Source texts of formatted documents:
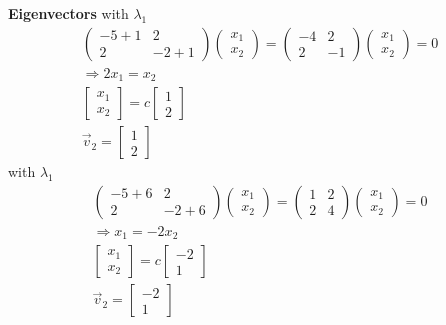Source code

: \begin{myExample}
\textbf{Eigenvectors}
with $\lambda_1$
\begin{eqnarray*}
	\begin{pmatrix}
		-5+1&2\\
		2&-2+1
	\end{pmatrix}
	\begin{pmatrix}
		x_1\\x_2
	\end{pmatrix}
	=
	\begin{pmatrix}
		-4&2\\
		2&-1
	\end{pmatrix}
	\begin{pmatrix}
		x_1\\x_2
	\end{pmatrix}
	=
	0
	\\
	\Rightarrow
	2x_1=x_2
	\\
	\begin{bmatrix}
		x_1\\x_2
	\end{bmatrix}
	=c\begin{bmatrix}
		1\\2
	\end{bmatrix}
	\\\overrightarrow v_2=\begin{bmatrix}
		1\\2
	\end{bmatrix}
\end{eqnarray*}
with $\lambda_1$
\begin{eqnarray*}
	\begin{pmatrix}
		-5+6&2\\
		2&-2+6
	\end{pmatrix}
	\begin{pmatrix}
		x_1\\x_2
	\end{pmatrix}
	=
	\begin{pmatrix}
		1&2\\
		2&4
	\end{pmatrix}
	\begin{pmatrix}
		x_1\\x_2
	\end{pmatrix}
	=
	0
	\\
	\Rightarrow
	x_1=-2x_2
	\\
	\begin{bmatrix}
		x_1\\x_2
	\end{bmatrix}
	=c\begin{bmatrix}
		-2\\1
	\end{bmatrix}
	\\\overrightarrow v_2=\begin{bmatrix}
		-2\\1
	\end{bmatrix}
\end{eqnarray*}


\end{myExample}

• WHAT IS EXPECTED: All the records need to be repeated exactly, with the images dropped.

• SOLUTION TO THIS EXERCISE:
Source code

: \begin{myExample}
\textbf{Eigenvectors}
with $\lambda_1$
\begin{eqnarray*}
	\begin{pmatrix}
		-5+1&2\\
		2&-2+1
	\end{pmatrix}
	\begin{pmatrix}
		x_1\\x_2
	\end{pmatrix}
	=
	\begin{pmatrix}
		-4&2\\
		2&-1
	\end{pmatrix}
	\begin{pmatrix}
		x_1\\x_2
	\end{pmatrix}
	=
	0
	\\
	\Rightarrow
	2x_1=x_2
	\\
	\begin{bmatrix}
		x_1\\x_2
	\end{bmatrix}
	=c\begin{bmatrix}
		1\\2
	\end{bmatrix}
	\\\overrightarrow v_2=\begin{bmatrix}
		1\\2
	\end{bmatrix}
\end{eqnarray*}
with $\lambda_1$
\begin{eqnarray*}
	\begin{pmatrix}
		-5+6&2\\
		2&-2+6
	\end{pmatrix}
	\begin{pmatrix}
		x_1\\x_2
	\end{pmatrix}
	=
	\begin{pmatrix}
		1&2\\
		2&4
	\end{pmatrix}
	\begin{pmatrix}
		x_1\\x_2
	\end{pmatrix}
	=
	0
	\\
	\Rightarrow
	x_1=-2x_2
	\\
	\begin{bmatrix}
		x_1\\x_2
	\end{bmatrix}
	=c\begin{bmatrix}
		-2\\1
	\end{bmatrix}
	\\\overrightarrow v_2=\begin{bmatrix}
		-2\\1
	\end{bmatrix}
\end{eqnarray*}


\end{myExample}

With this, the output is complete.